Nel frattempo, Donald Trump ha ripetutamente minimizzato il rischio rappresentato dal coronavirus di Sars-Cov2. Il 10 febbraio, ha stimato che il virus potrebbe forse scomparire con la primavera di aprile. Lo stesso giorno, abbiamo appreso che Washington stava progettando di dimezzare le donazioni americane all’OMS. Il 26 febbraio, in seguito agli avvisi dei Centers for Disease Control and Prevention (CDC), Donald Trump ha ammesso che doveva prepararsi, ma che non credeva in un’epidemia: “Stiamo andando giu, non verso l’alto. Stiamo per cadere molto bruscamente, non per salire. “

Il 9 marzo, il presidente ha twittato: “L’anno scorso, 37.000 americani sono morti per influenza. ]. Niente e chiuso, l’economia e la vita continuano. Al momento abbiamo 546 casi confermati di coronavirus, con 22 morti. Pensaci! Ma come detto sopra, i numeri assoluti non sono quelli da guardare: e la tendenza che conta. E un’epidemia di Covid-19, se non e contenuta, cresce esponenzialmente, raddoppiando il numero di infetti dopo pochi giorni.

Una risposta tardiva e difficile

Il 16 marzo, alla fine, la Casa Bianca ha adottato misure di allontanamento sociale che incitano gli americani a rimanere a casa. Mentre alcuni Stati hanno ordinato in modo indipendente misure di contenimento rigorose, attualmente non esistono misure nazionali vincolanti. Il 28 marzo, Donald Trump ha dichiarato che stava pensando a una quarantena di due settimane per gli stati particolarmente colpiti: New York, New Jersey e parte del Connecticut. Ma si ritiro alcune ore dopo dopo le critiche al governatore di New York Andrew Cuomo. Logica: negli Stati Uniti, un paese federale, il presidente non ha il potere di imporre il confinamento a livello nazionale, ricordaAtlantico

E la strategia americana non e ancora chiara. Donald Trump ha dichiarato il 24 marzo che voleva che il paese tornasse alla vita normale il 12 aprile, compreso il ritiro delle misure del 16 marzo. Alla fine, il 29 marzo, il Presidente ha esteso le misure federali di allontanamento sociale fino almeno alla fine di aprile.

Il 1 aprile, l’epidemiologo Michael Osterholm dell’Universita del Minnesota ha detto Rivista scientifica: Non abbiamo un piano nazionale. Passiamo da conferenza stampa a conferenza stampa e da crisi a crisi. per cercare di capire la nostra risposta.

Nel frattempo, l’amministrazione Trump continua a criticare la Cina durante la guerra commerciale. Il 26 marzo, il G7 non e stato in grado di rilasciare una dichiarazione congiunta sul coronavirus perche la delegazione statunitense voleva introdurre il termine “virus Wuhan” (la citta dell’epidemia), ha detto la CNN. “Il modo in cui l’amministrazione Trump reagisce e simile alla loro gestione politica di altre questioni: irregolare, con cambi di posizione molto rapidi e un modo di incolpare sempre l’altro”, ha affermato Auriane Guilbaud.

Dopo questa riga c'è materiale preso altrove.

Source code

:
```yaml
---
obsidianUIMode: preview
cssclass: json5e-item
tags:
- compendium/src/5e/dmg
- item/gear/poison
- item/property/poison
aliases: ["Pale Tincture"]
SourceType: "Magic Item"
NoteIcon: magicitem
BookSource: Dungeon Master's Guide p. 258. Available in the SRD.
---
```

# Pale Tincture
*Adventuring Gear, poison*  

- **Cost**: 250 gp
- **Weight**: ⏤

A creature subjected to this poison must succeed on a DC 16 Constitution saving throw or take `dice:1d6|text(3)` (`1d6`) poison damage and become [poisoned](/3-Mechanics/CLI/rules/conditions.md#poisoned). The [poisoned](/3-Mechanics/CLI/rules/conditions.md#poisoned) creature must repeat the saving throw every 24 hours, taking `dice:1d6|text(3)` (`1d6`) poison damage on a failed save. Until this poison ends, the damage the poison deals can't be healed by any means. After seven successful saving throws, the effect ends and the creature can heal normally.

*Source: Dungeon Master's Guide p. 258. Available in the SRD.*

“I sostenitori di Trump mirano a concentrare l’attenzione sulla Cina, che in effetti ha gravi responsabilita, per compensare gli errori e gli errori del presidente”, ha dichiarato Pap Ndiaye. Nel frattempo, indipendentemente dalle parole usate o dai numeri bollati, l’epidemia di Covid-19 continua a progredire negli Stati Uniti.